──────── Material provided

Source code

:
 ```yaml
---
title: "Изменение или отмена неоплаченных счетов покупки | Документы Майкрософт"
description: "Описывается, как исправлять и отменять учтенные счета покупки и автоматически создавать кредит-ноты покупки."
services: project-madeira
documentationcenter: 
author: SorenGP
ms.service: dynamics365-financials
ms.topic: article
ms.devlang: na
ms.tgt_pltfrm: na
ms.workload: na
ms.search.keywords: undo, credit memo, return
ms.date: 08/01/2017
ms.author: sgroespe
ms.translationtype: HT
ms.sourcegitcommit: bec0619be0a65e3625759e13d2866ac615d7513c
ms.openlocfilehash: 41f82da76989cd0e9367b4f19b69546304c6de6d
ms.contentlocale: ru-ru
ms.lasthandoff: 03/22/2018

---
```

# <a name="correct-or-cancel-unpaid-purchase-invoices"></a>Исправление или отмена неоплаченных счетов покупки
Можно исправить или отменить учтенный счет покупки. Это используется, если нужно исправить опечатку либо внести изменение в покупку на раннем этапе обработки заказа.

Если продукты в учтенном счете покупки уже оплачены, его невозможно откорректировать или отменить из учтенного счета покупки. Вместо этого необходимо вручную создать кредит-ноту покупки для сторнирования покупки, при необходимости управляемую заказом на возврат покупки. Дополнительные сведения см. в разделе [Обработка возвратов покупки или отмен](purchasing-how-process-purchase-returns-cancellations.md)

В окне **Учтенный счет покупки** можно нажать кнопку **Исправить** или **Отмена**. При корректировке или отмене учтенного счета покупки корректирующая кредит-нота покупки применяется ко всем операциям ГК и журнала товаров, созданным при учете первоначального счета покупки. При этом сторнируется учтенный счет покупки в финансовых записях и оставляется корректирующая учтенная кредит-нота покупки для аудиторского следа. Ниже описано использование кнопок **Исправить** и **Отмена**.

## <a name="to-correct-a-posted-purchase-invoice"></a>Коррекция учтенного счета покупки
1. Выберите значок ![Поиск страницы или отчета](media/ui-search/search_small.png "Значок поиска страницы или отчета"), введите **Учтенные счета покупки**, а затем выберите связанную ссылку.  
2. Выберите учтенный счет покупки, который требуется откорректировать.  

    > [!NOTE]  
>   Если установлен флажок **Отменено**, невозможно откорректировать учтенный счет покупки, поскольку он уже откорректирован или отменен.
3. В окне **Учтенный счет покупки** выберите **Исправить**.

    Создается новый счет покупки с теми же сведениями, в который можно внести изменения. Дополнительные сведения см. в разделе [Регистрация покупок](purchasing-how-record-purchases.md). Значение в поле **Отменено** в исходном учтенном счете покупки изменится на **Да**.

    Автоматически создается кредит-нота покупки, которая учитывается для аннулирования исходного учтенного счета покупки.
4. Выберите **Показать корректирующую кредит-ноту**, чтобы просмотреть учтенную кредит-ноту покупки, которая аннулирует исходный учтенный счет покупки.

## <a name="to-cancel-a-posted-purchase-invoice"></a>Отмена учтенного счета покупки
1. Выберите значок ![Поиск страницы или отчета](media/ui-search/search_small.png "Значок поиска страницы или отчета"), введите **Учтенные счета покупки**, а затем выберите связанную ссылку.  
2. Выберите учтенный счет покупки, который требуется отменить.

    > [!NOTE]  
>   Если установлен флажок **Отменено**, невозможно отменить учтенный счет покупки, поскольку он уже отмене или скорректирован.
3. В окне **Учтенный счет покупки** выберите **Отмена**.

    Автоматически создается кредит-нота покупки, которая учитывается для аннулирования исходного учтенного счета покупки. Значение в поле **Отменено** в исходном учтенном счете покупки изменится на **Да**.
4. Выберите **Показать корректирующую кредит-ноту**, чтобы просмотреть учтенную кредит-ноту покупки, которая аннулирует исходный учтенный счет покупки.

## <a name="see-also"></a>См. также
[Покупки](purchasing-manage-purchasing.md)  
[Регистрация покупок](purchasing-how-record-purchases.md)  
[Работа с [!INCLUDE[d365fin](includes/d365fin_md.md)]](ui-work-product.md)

────────────────

Determine the number of lines in these entries that contain the word "поскольку", and write only that number.

**Result for this exercise**
2